November 8–10, the Longyear Museum of Anthropology welcomed Yazzie to campus as part of the Not a Costume exhibit (open through December 16, 2018), which analyzes issues of cultural assumptions, appropriation, and identity of contemporary Indigenous fashion of the Western Hemisphere.

“We wanted to bring a contemporary Native American fashion designer — to have a workshop tailored to indigenous community members and a residency culminating in a fashion show,” said Christy DeLair, curator at the Longyear Museum of Anthropology.

On November 8, during a panel discussion for the Colgate community, Jared Yazzie and Jessica Metcalfe — owner of the online fashion platform and blog Beyond Buckskin — discussed Yazzie’s passion for his work as well as current Native American fashion and social issues impacting the community.

According to Yazzie, appropriation of Native American art is one of the leading issues derailing the progress of many Native American fashion designers. His own garments infuse his grandmother’s designs, important cultural symbols, and elements of Navajo history. It would be disheartening, says Yazzie, if these designs were stolen by other brands.

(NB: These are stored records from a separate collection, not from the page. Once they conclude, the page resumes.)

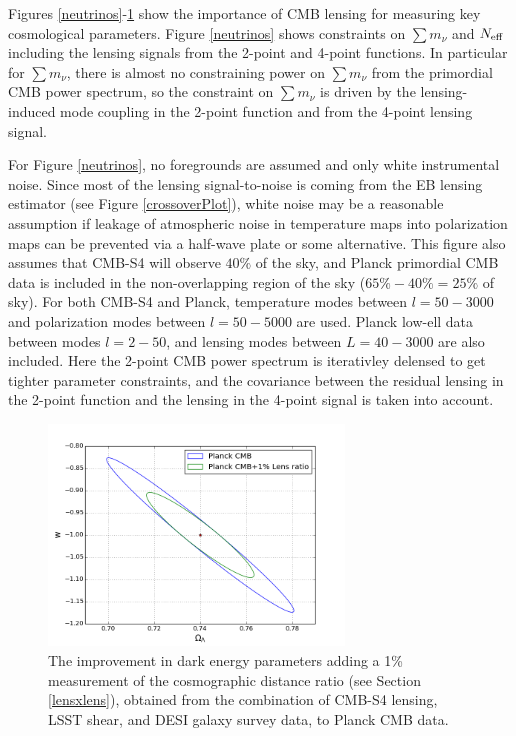 Figures \ref{neutrinos}-\ref{darkEnergy} show the importance of CMB lensing for measuring key cosmological parameters.  Figure \ref{neutrinos} shows constraints on $\sum {m_\nu}$ and $N_{\rm{eff}}$ including the lensing signals from the 2-point and 4-point functions.  In particular for $\sum {m_\nu}$, there is almost no constraining power on $\sum {m_\nu}$ from the primordial CMB power spectrum, so the constraint on $\sum {m_\nu}$ is driven by the lensing-induced mode coupling in the 2-point function and from the 4-point lensing signal.  

For Figure \ref{neutrinos}, no foregrounds are assumed and only white instrumental noise.  Since most of the lensing signal-to-noise is coming from the EB lensing estimator (see Figure \ref{crossoverPlot}), white noise may be a reasonable assumption if leakage of atmospheric noise in temperature maps into polarization maps can be prevented via a half-wave plate or some alternative.  This figure also assumes that CMB-S4 will observe $40\%$ of the sky, and Planck primordial CMB data is included in the non-overlapping region of the sky ($65\% - 40\% = 25\%$ of sky).  For both CMB-S4 and Planck, temperature modes between $l=50-3000$ and polarization modes between $l=50-5000$ are used.  Planck low-ell data between modes $l=2-50$, and lensing modes between $L=40-3000$ are also included.  Here the 2-point CMB power spectrum is iterativley delensed to get tighter parameter constraints, and the covariance between the residual lensing in the 2-point function and the lensing in the 4-point signal is taken into account.     

\begin{figure}[htbp]
\centering
\includegraphics[width=0.7\textwidth]{CMBLensing/Das_confEllipse_omL_w_1sigma.png}
\caption{The improvement in dark energy parameters adding a 1\% measurement of the cosmographic distance ratio (see Section \ref{lensxlens}), obtained from the combination of CMB-S4 lensing, LSST shear, and DESI galaxy survey data, to Planck CMB data.}
\label{darkEnergy}
\end{figure}


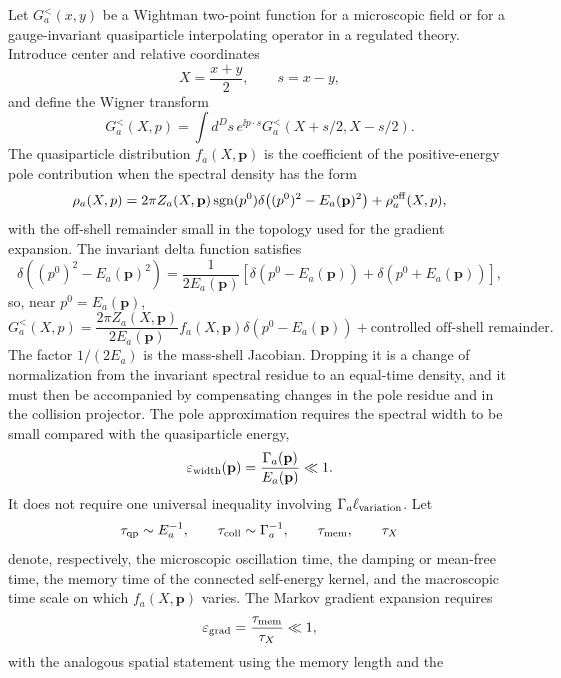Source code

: Let \(G^<_a(x,y)\) be a Wightman two-point function for a microscopic field
or for a gauge-invariant quasiparticle interpolating operator in a regulated
theory.  Introduce center and relative coordinates
\[
  X=\frac{x+y}{2},\qquad s=x-y,
\]
and define the Wigner transform
\[
  G^<_a(X,p)=\int d^Ds\,e^{\ii p\cdot s}G^<_a(X+s/2,X-s/2).
\]
The quasiparticle distribution \(f_a(X,\mathbf p)\) is the coefficient of
the positive-energy pole contribution when the spectral density has the form
\begin{equation}
  \rho_a(X,p)
  =
  2\pi Z_a(X,\mathbf p)\operatorname{sgn}(p^0)
  \delta\!\left((p^0)^2-E_a(\mathbf p)^2\right)
  +\rho^{\rm off}_a(X,p),
  \label{eq:kinetic-narrow-spectral-form}
\end{equation}
with the off-shell remainder small in the topology used for the gradient
expansion.  The invariant delta function satisfies
\[
  \delta\!\left((p^0)^2-E_a(\mathbf p)^2\right)
  =
  \frac{1}{2E_a(\mathbf p)}
  \left[\delta(p^0-E_a(\mathbf p))
  +\delta(p^0+E_a(\mathbf p))\right],
\]
so, near \(p^0=E_a(\mathbf p)\),
\[
  G^<_a(X,p)
  =
  \frac{2\pi Z_a(X,\mathbf p)}{2E_a(\mathbf p)}
  f_a(X,\mathbf p)
  \delta(p^0-E_a(\mathbf p))
  +\text{controlled off-shell remainder}.
\]
The factor \(1/(2E_a)\) is the mass-shell Jacobian.  Dropping it is a
change of normalization from the invariant spectral residue to an
equal-time density, and it must then be accompanied by compensating changes
in the pole residue and in the collision projector.
The pole approximation requires the spectral width to be small compared with
the quasiparticle energy,
\begin{equation}
  \varepsilon_{\rm width}(\mathbf p)
  =
  \frac{\Gamma_a(\mathbf p)}{E_a(\mathbf p)}
  \ll1.
  \label{eq:kinetic-width-small-parameter}
\end{equation}
It does not require one universal inequality involving
\(\Gamma_a\ell_{\rm variation}\).  Let
\[
  \tau_{\rm qp}\sim E_a^{-1},\qquad
  \tau_{\rm coll}\sim\Gamma_a^{-1},\qquad
  \tau_{\rm mem},\qquad
  \tau_X
\]
denote, respectively, the microscopic oscillation time, the damping or
mean-free time, the memory time of the connected self-energy kernel, and the
macroscopic time scale on which \(f_a(X,\mathbf p)\) varies.  The Markov
gradient expansion requires
\begin{equation}
  \varepsilon_{\rm grad}
  =
  \frac{\tau_{\rm mem}}{\tau_X}\ll1,
  \label{eq:kinetic-memory-gradient-small-parameter}
\end{equation}
with the analogous spatial statement using the memory length and the
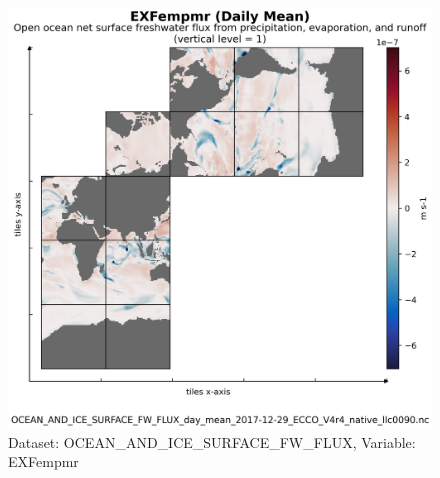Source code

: \begin{figure}[H]
\centering
\includegraphics[scale=0.55]{../images/plots/v4r4/native_plots/Ocean_and_Sea-Ice_Surface_Freshwater_Fluxes/EXFempmr.png}
\caption{Dataset: OCEAN\_AND\_ICE\_SURFACE\_FW\_FLUX, Variable: EXFempmr}
\label{tab:table-OCEAN_AND_ICE_SURFACE_FW_FLUX_EXFempmr-Plot}
\end{figure}
\newpage
\pagebreak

“If bigger companies want to have their hand in [Native American fashion], they need to know where the source comes from,” said Yazzie. ”They need to know that we have our history connected to all of our designs. This blanket is not just colors and patterns. It is my grandmother’s teachings, my grandmother’s home… It means a lot to me.” 

On November 9, during a fashion show in the Hall of Presidents, Yazzie presented garments from his fashion line to the larger Colgate community and visitors from off campus. The event showcased various traditional regalia — both street and high fashion — worn by Native American models. Metcalfe discussed the history and inspiration behind each piece at length to educate the audience throughout the show.

“The designs were really visually intriguing but they became so much more captivating once I learned the story behind each [garment] and the process of its creation,” said Andre Stephenson ’18. “The show itself left me with a greater appreciation for Indigenous fashion and history.”